Japan registers less demand from overseas
Japan’s growth rate halved during the July to September period, compared with the first six months of the ongoing year, mostly because of a falling demand from emerging markets as well as weaker domestic consumption
Japan’s GDP expanded at an annualised pace of 1.9 % in the three months ending September 30, 2013. The result was a sharp slowdown from the 4.3 % expansion during January – March quarter and the 3.8 % rise in the April – June period. Policy makers stress the slowdown is expected to be temporary, noting that the expansion marks the first four straight quarters of growth since 2010. The growth was boosted by booming exports and vibrant consumer spending, but these two pillars lost momentum in the third quarter, as exports fell on an annualised basis to 2.4 %, while personal consumption increased only a meagre 0.3 %. In the quarter April to June exports were up 12.2 % and domestic consumption 2.3 %. Thus it becomes more difficult to boost consumer expenditure through stock prices. The issue to create consumption growth through employment and wage increases will be the critical focal point in the last quarter and beyond.

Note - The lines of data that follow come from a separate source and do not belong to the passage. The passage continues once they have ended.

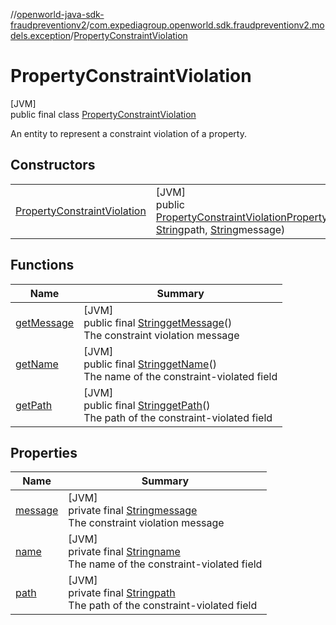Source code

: //[openworld-java-sdk-fraudpreventionv2](../../../index.md)/[com.expediagroup.openworld.sdk.fraudpreventionv2.models.exception](../index.md)/[PropertyConstraintViolation](index.md)

# PropertyConstraintViolation

[JVM]\
public final class [PropertyConstraintViolation](index.md)

An entity to represent a constraint violation of a property.

## Constructors

| | |
|---|---|
| [PropertyConstraintViolation](-property-constraint-violation.md) | [JVM]<br>public [PropertyConstraintViolation](index.md)[PropertyConstraintViolation](-property-constraint-violation.md)([String](https://docs.oracle.com/javase/8/docs/api/java/lang/String.html)name, [String](https://docs.oracle.com/javase/8/docs/api/java/lang/String.html)path, [String](https://docs.oracle.com/javase/8/docs/api/java/lang/String.html)message) |

## Functions

| Name | Summary |
|---|---|
| [getMessage](get-message.md) | [JVM]<br>public final [String](https://docs.oracle.com/javase/8/docs/api/java/lang/String.html)[getMessage](get-message.md)()<br>The constraint violation message |
| [getName](get-name.md) | [JVM]<br>public final [String](https://docs.oracle.com/javase/8/docs/api/java/lang/String.html)[getName](get-name.md)()<br>The name of the constraint-violated field |
| [getPath](get-path.md) | [JVM]<br>public final [String](https://docs.oracle.com/javase/8/docs/api/java/lang/String.html)[getPath](get-path.md)()<br>The path of the constraint-violated field |

## Properties

| Name | Summary |
|---|---|
| [message](index.md#926265128%2FProperties%2F-1883119931) | [JVM]<br>private final [String](https://docs.oracle.com/javase/8/docs/api/java/lang/String.html)[message](index.md#926265128%2FProperties%2F-1883119931)<br>The constraint violation message |
| [name](index.md#1887436608%2FProperties%2F-1883119931) | [JVM]<br>private final [String](https://docs.oracle.com/javase/8/docs/api/java/lang/String.html)[name](index.md#1887436608%2FProperties%2F-1883119931)<br>The name of the constraint-violated field |
| [path](index.md#1508062950%2FProperties%2F-1883119931) | [JVM]<br>private final [String](https://docs.oracle.com/javase/8/docs/api/java/lang/String.html)[path](index.md#1508062950%2FProperties%2F-1883119931)<br>The path of the constraint-violated field |
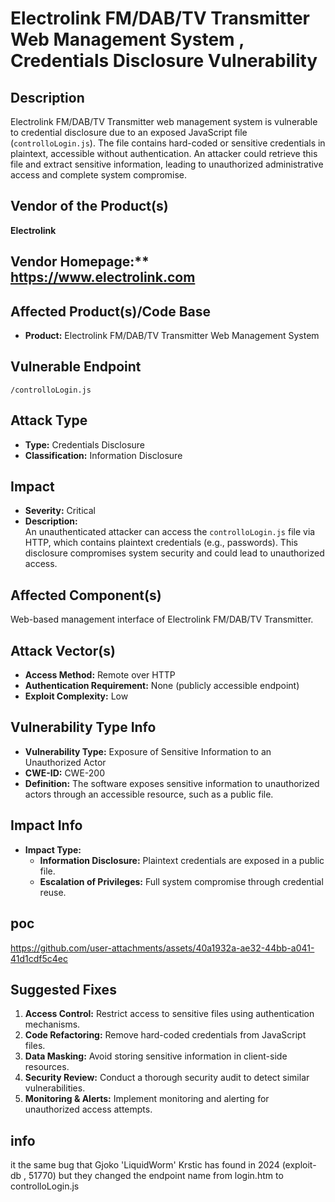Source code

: # Electrolink FM/DAB/TV Transmitter Web Management System , Credentials Disclosure Vulnerability

## Description 
Electrolink FM/DAB/TV Transmitter web management system is vulnerable to credential disclosure due to an exposed JavaScript file (`controlloLogin.js`). The file contains hard-coded or sensitive credentials in plaintext, accessible without authentication. An attacker could retrieve this file and extract sensitive information, leading to unauthorized administrative access and complete system compromise.

## Vendor of the Product(s)
**Electrolink**

## Vendor Homepage:** https://www.electrolink.com

## Affected Product(s)/Code Base
- **Product:** Electrolink FM/DAB/TV Transmitter Web Management System  

## Vulnerable Endpoint
`/controlloLogin.js`

## Attack Type
- **Type:** Credentials Disclosure  
- **Classification:** Information Disclosure  

## Impact
- **Severity:** Critical  
- **Description:**  
  An unauthenticated attacker can access the `controlloLogin.js` file via HTTP, which contains plaintext credentials (e.g., passwords). This disclosure compromises system security and could lead to unauthorized access.

## Affected Component(s)
Web-based management interface of Electrolink FM/DAB/TV Transmitter.

## Attack Vector(s)
- **Access Method:** Remote over HTTP  
- **Authentication Requirement:** None (publicly accessible endpoint)  
- **Exploit Complexity:** Low  


## Vulnerability Type Info
- **Vulnerability Type:** Exposure of Sensitive Information to an Unauthorized Actor  
- **CWE-ID:** CWE-200  
- **Definition:** The software exposes sensitive information to unauthorized actors through an accessible resource, such as a public file.  

## Impact Info
- **Impact Type:**  
  - **Information Disclosure:** Plaintext credentials are exposed in a public file.  
  - **Escalation of Privileges:** Full system compromise through credential reuse.  

## poc
https://github.com/user-attachments/assets/40a1932a-ae32-44bb-a041-41d1cdf5c4ec

## Suggested Fixes
1. **Access Control:** Restrict access to sensitive files using authentication mechanisms.  
2. **Code Refactoring:** Remove hard-coded credentials from JavaScript files.  
3. **Data Masking:** Avoid storing sensitive information in client-side resources.  
4. **Security Review:** Conduct a thorough security audit to detect similar vulnerabilities.  
5. **Monitoring & Alerts:** Implement monitoring and alerting for unauthorized access attempts.

## info
it the same bug that Gjoko 'LiquidWorm' Krstic has found in 2024  (exploit-db , 51770) but they changed the endpoint name from login.htm to controlloLogin.js
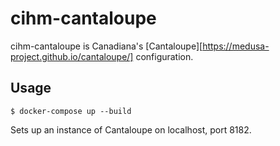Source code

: # cihm-cantaloupe

cihm-cantaloupe is Canadiana's [Cantaloupe][https://medusa-project.github.io/cantaloupe/] configuration.

## Usage

    $ docker-compose up --build

Sets up an instance of Cantaloupe on localhost, port 8182.

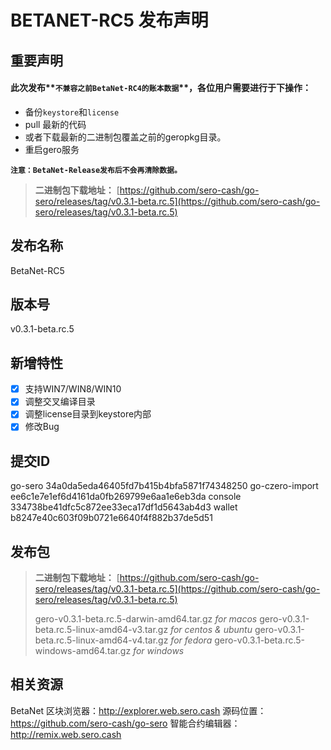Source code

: # BETANET-RC5 发布声明



## 重要声明

#### 此次发布**`不兼容之前BetaNet-RC4的账本数据`**，各位用户需要进行于下操作：

* 备份`keystore`和`license`
* pull 最新的代码
* 或者下载最新的二进制包覆盖之前的geropkg目录。
* 重启gero服务

**`注意：BetaNet-Release发布后不会再清除数据。`**

> **二进制包下载地址：**
> [https://github.com/sero-cash/go-sero/releases/tag/v0.3.1-beta.rc.5](https://github.com/sero-cash/go-sero/releases/tag/v0.3.1-beta.rc.5)

## 发布名称

BetaNet-RC5

## 版本号

v0.3.1-beta.rc.5

## 新增特性

- [x] 支持WIN7/WIN8/WIN10
- [x] 调整交叉编译目录
- [x] 调整license目录到keystore内部
- [x] 修改Bug

## 提交ID

go-sero 34a0da5eda46405fd7b415b4bfa5871f74348250
go-czero-import ee6c1e7e1ef6d4161da0fb269799e6aa1e6eb3da
console 334738be41dfc5c872ee33eca17df1d5643ab4d3
wallet b8247e40c603f09b0721e6640f4f882b37de5d51


## 发布包
> **二进制包下载地址：**
> [https://github.com/sero-cash/go-sero/releases/tag/v0.3.1-beta.rc.5](https://github.com/sero-cash/go-sero/releases/tag/v0.3.1-beta.rc.5)
>
> gero-v0.3.1-beta.rc.5-darwin-amd64.tar.gz  _for macos_
> gero-v0.3.1-beta.rc.5-linux-amd64-v3.tar.gz  _for centos & ubuntu_
> gero-v0.3.1-beta.rc.5-linux-amd64-v4.tar.gz  _for fedora_
> gero-v0.3.1-beta.rc.5-windows-amd64.tar.gz  _for windows_

## 相关资源

BetaNet 区块浏览器：http://explorer.web.sero.cash
源码位置：https://github.com/sero-cash/go-sero
智能合约编辑器：http://remix.web.sero.cash

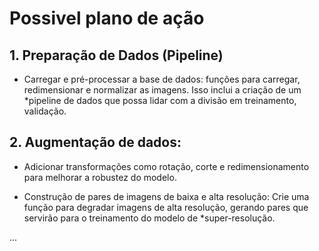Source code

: # Possivel plano de ação

## 1. Preparação de Dados (Pipeline)
- Carregar e pré-processar a base de dados: funções para carregar, redimensionar e normalizar as imagens. Isso inclui a criação de um *pipeline de dados que possa lidar com a divisão em treinamento, validação.

## 2. Augmentação de dados:
- Adicionar transformações como rotação, corte e redimensionamento para melhorar a robustez do modelo.

- Construção de pares de imagens de baixa e alta resolução: Crie uma função para degradar imagens de alta resolução, gerando pares que servirão para o treinamento do modelo de *super-resolução.

...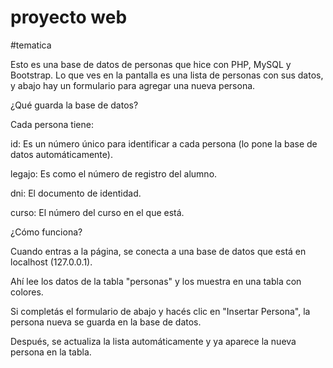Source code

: # proyecto web
#tematica

Esto es una base de datos de personas que hice con PHP, MySQL y Bootstrap. Lo que ves en la pantalla es una lista de personas con sus datos, y abajo hay un formulario para agregar una nueva persona.

¿Qué guarda la base de datos?

Cada persona tiene:

id: Es un número único para identificar a cada persona (lo pone la base de datos automáticamente).

legajo: Es como el número de registro del alumno.

dni: El documento de identidad.

curso: El número del curso en el que está.

¿Cómo funciona?

Cuando entras a la página, se conecta a una base de datos que está en localhost (127.0.0.1).

Ahí lee los datos de la tabla "personas" y los muestra en una tabla con colores.

Si completás el formulario de abajo y hacés clic en "Insertar Persona", la persona nueva se guarda en la base de datos.

Después, se actualiza la lista automáticamente y ya aparece la nueva persona en la tabla.

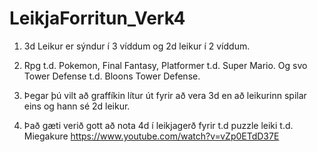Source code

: # LeikjaForritun_Verk4

1. 3d Leikur er sýndur í 3 víddum og 2d leikur í 2 víddum.

2. Rpg t.d. Pokemon, Final Fantasy, Platformer t.d. Super Mario. Og svo Tower Defense t.d. Bloons Tower Defense.

3. Þegar þú vilt að graffíkin lítur út fyrir að vera 3d en að leikurinn spilar eins og hann sé 2d leikur.

4. Það gæti verið gott að nota 4d í leikjagerð fyrir t.d puzzle leiki t.d. Miegakure https://www.youtube.com/watch?v=vZp0ETdD37E
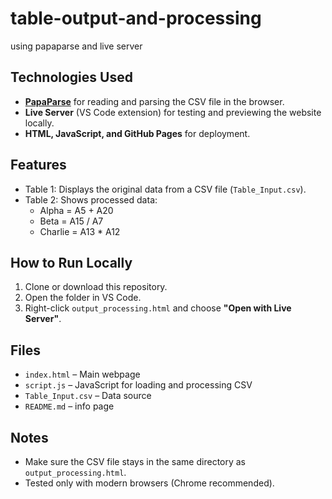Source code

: # table-output-and-processing
using papaparse and live server

## Technologies Used

- **[PapaParse](https://www.papaparse.com/)** for reading and parsing the CSV file in the browser.
- **Live Server** (VS Code extension) for testing and previewing the website locally.
- **HTML, JavaScript, and GitHub Pages** for deployment.

## Features

- Table 1: Displays the original data from a CSV file (`Table_Input.csv`).
- Table 2: Shows processed data:
  - Alpha = A5 + A20
  - Beta = A15 / A7
  - Charlie = A13 * A12

## How to Run Locally

1. Clone or download this repository.
2. Open the folder in VS Code.
3. Right-click `output_processing.html` and choose **"Open with Live Server"**.


## Files

- `index.html` – Main webpage
- `script.js` – JavaScript for loading and processing CSV
- `Table_Input.csv` – Data source
- `README.md` – info page

## Notes

- Make sure the CSV file stays in the same directory as `output_processing.html`.
- Tested only with modern browsers (Chrome recommended).

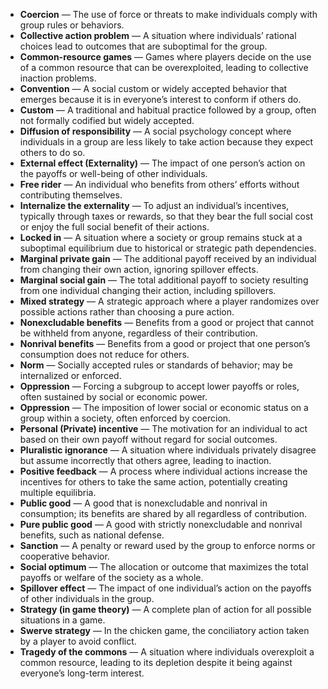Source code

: - **Coercion** — The use of force or threats to make individuals comply with group rules or behaviors.
- **Collective action problem** — A situation where individuals’ rational choices lead to outcomes that are suboptimal for the group.
- **Common-resource games** — Games where players decide on the use of a common resource that can be overexploited, leading to collective inaction problems.
- **Convention** — A social custom or widely accepted behavior that emerges because it is in everyone’s interest to conform if others do.
- **Custom** — A traditional and habitual practice followed by a group, often not formally codified but widely accepted.
- **Diffusion of responsibility** — A social psychology concept where individuals in a group are less likely to take action because they expect others to do so.
- **External effect (Externality)** — The impact of one person’s action on the payoffs or well-being of other individuals.
- **Free rider** — An individual who benefits from others’ efforts without contributing themselves.
- **Internalize the externality** — To adjust an individual’s incentives, typically through taxes or rewards, so that they bear the full social cost or enjoy the full social benefit of their actions.
- **Locked in** — A situation where a society or group remains stuck at a suboptimal equilibrium due to historical or strategic path dependencies.
- **Marginal private gain** — The additional payoff received by an individual from changing their own action, ignoring spillover effects.
- **Marginal social gain** — The total additional payoff to society resulting from one individual changing their action, including spillovers.
- **Mixed strategy** — A strategic approach where a player randomizes over possible actions rather than choosing a pure action.
- **Nonexcludable benefits** — Benefits from a good or project that cannot be withheld from anyone, regardless of their contribution.
- **Nonrival benefits** — Benefits from a good or project that one person’s consumption does not reduce for others.
- **Norm** — Socially accepted rules or standards of behavior; may be internalized or enforced.
- **Oppression** — Forcing a subgroup to accept lower payoffs or roles, often sustained by social or economic power.
- **Oppression** — The imposition of lower social or economic status on a group within a society, often enforced by coercion.
- **Personal (Private) incentive** — The motivation for an individual to act based on their own payoff without regard for social outcomes.
- **Pluralistic ignorance** — A situation where individuals privately disagree but assume incorrectly that others agree, leading to inaction.
- **Positive feedback** — A process where individual actions increase the incentives for others to take the same action, potentially creating multiple equilibria.
- **Public good** — A good that is nonexcludable and nonrival in consumption; its benefits are shared by all regardless of contribution.
- **Pure public good** — A good with strictly nonexcludable and nonrival benefits, such as national defense.
- **Sanction** — A penalty or reward used by the group to enforce norms or cooperative behavior.
- **Social optimum** — The allocation or outcome that maximizes the total payoffs or welfare of the society as a whole.
- **Spillover effect** — The impact of one individual’s action on the payoffs of other individuals in the group.
- **Strategy (in game theory)** — A complete plan of action for all possible situations in a game.
- **Swerve strategy** — In the chicken game, the conciliatory action taken by a player to avoid conflict.
- **Tragedy of the commons** — A situation where individuals overexploit a common resource, leading to its depletion despite it being against everyone’s long-term interest.
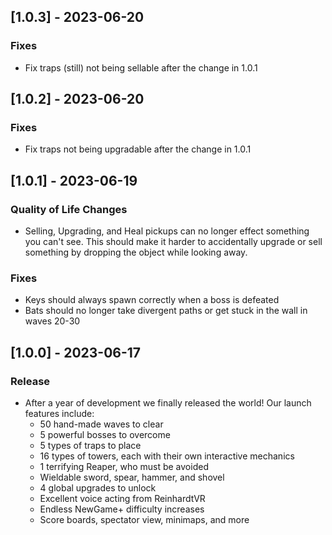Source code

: ## [1.0.3] - 2023-06-20

### Fixes
- Fix traps (still) not being sellable after the change in 1.0.1

## [1.0.2] - 2023-06-20

### Fixes
- Fix traps not being upgradable after the change in 1.0.1

## [1.0.1] - 2023-06-19

### Quality of Life Changes
-  Selling, Upgrading, and Heal pickups can no longer effect something you can't see. This should make it harder to accidentally upgrade or sell something by dropping the object while looking away.

### Fixes
- Keys should always spawn correctly when a boss is defeated
- Bats should no longer take divergent paths or get stuck in the wall in waves 20-30

## [1.0.0] - 2023-06-17

### Release
- After a year of development we finally released the world! Our launch features include:
  - 50 hand-made waves to clear
  - 5 powerful bosses to overcome
  - 5 types of traps to place
  - 16 types of towers, each with their own interactive mechanics
  - 1 terrifying Reaper, who must be avoided
  - Wieldable sword, spear, hammer, and shovel
  - 4 global upgrades to unlock
  - Excellent voice acting from ReinhardtVR
  - Endless NewGame+ difficulty increases
  - Score boards, spectator view, minimaps, and more
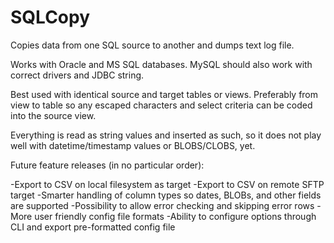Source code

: # SQLCopy
Copies data from one SQL source to another and dumps text log file.

Works with Oracle and MS SQL databases. MySQL should also work with correct drivers and JDBC string. 

Best used with identical source and target tables or views. Preferably from view to table so any escaped characters and select criteria can be coded into the source view. 

Everything is read as string values and inserted as such, so it does not play well with datetime/timestamp values or BLOBS/CLOBS, yet. 

Future feature releases (in no particular order):

-Export to CSV on local filesystem as target
-Export to CSV on remote SFTP target
-Smarter handling of column types so dates, BLOBs, and other fields are supported
-Possibility to allow error checking and skipping error rows
-More user friendly config file formats
-Ability to configure options through CLI and export pre-formatted config file
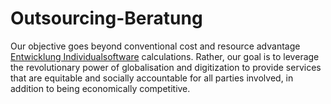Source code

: # Outsourcing-Beratung
Our objective goes beyond conventional cost and resource advantage [Entwicklung  Individualsoftware](https://bitkollegen.de/it-leistungen/individualsoftware/) calculations. Rather, our goal is to leverage the revolutionary power of globalisation and digitization to provide services that are equitable and socially accountable for all parties involved, in addition to being economically competitive. 
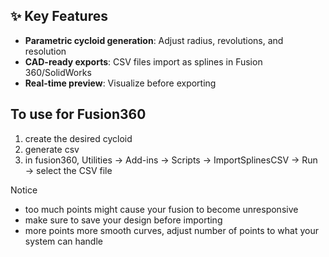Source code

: ## ✨ Key Features  
- **Parametric cycloid generation**: Adjust radius, revolutions, and resolution  
- **CAD-ready exports**: CSV files import as splines in Fusion 360/SolidWorks  
- **Real-time preview**: Visualize before exporting

## To use for Fusion360
1. create the desired cycloid
2. generate csv
3. in fusion360, Utilities → Add-ins → Scripts → ImportSplinesCSV → Run → select the CSV file

Notice
- too much points might cause your fusion to become unresponsive
- make sure to save your design before importing
- more points more smooth curves, adjust number of points to what your system can handle
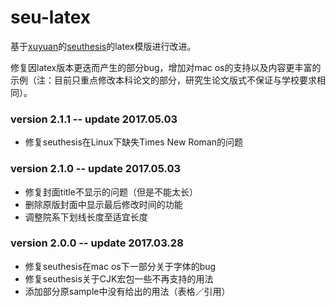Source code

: # seu-latex
基于[xuyuan](https://github.com/xuyuan)的[seuthesis](https://github.com/xuyuan/seuthesis)的latex模版进行改进。

修复因latex版本更迭而产生的部分bug，增加对mac os的支持以及内容更丰富的示例（注：目前只重点修改本科论文的部分，研究生论文版式不保证与学校要求相同）。

### version 2.1.1 -- update 2017.05.03
* 修复seuthesis在Linux下缺失Times New Roman的问题

### version 2.1.0 -- update 2017.05.03
* 修复封面title不显示的问题（但是不能太长）
* 删除原版封面中显示最后修改时间的功能
* 调整院系下划线长度至适宜长度

### version 2.0.0 -- update 2017.03.28
* 修复seuthesis在mac os下一部分关于字体的bug
* 修复seuthesis关于CJK宏包一些不再支持的用法
* 添加部分原sample中没有给出的用法（表格／引用）

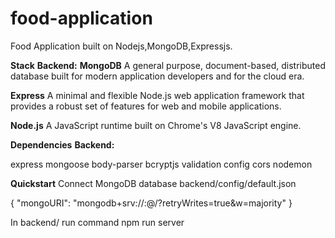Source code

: # food-application
Food Application built on Nodejs,MongoDB,Expressjs.

<b>Stack</b>
<b>Backend:</b>
<b>MongoDB</b> A general purpose, document-based, distributed database built for modern application developers and for the cloud era.

<b>Express</b> A minimal and flexible Node.js web application framework that provides a robust set of features for web and mobile applications.

<b>Node.js</b> A JavaScript runtime built on Chrome's V8 JavaScript engine.


<b>Dependencies</b>
<b>Backend:</b>

express
mongoose
body-parser
bcryptjs
validation
config
cors
nodemon



<b>Quickstart</b>
Connect MongoDB database
backend/config/default.json

{
	"mongoURI":
  	"mongodb+srv://<userName>:<password>@<clusterUrl>/<defaultDatabaseName>?retryWrites=true&w=majority"
}

In backend/ run command npm run server
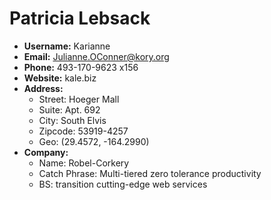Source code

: # Patricia Lebsack

- **Username:** Karianne
- **Email:** Julianne.OConner@kory.org
- **Phone:** 493-170-9623 x156
- **Website:** kale.biz
- **Address:**
  - Street: Hoeger Mall
  - Suite: Apt. 692
  - City: South Elvis
  - Zipcode: 53919-4257
  - Geo: (29.4572, -164.2990)
- **Company:**
  - Name: Robel-Corkery
  - Catch Phrase: Multi-tiered zero tolerance productivity
  - BS: transition cutting-edge web services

In the third quarter, government funded public works helped to push up the third quarter growth. Public works spending soared to an annualised 28.7 % in the third against the second quarter, thanks to the government’s JPY k10.3 billion (around USD 103 billion) stimulus package earlier this year.
Corporate capital expenditure is on a weak recovery road with an increase of 0.7 %. Inventories turned around to build-up from a rundown, contributing to growth for the first time in four quarters.
Investment in housing was strong, amid Japan’s ultralow interest rates and rush demand before sales tax is hiked up from 5 % to 8 %.
The GDP deflator fell 0.3 % annualised, compared to a drop of 0.5 % from April to June, the decline was the most insignificant in four years.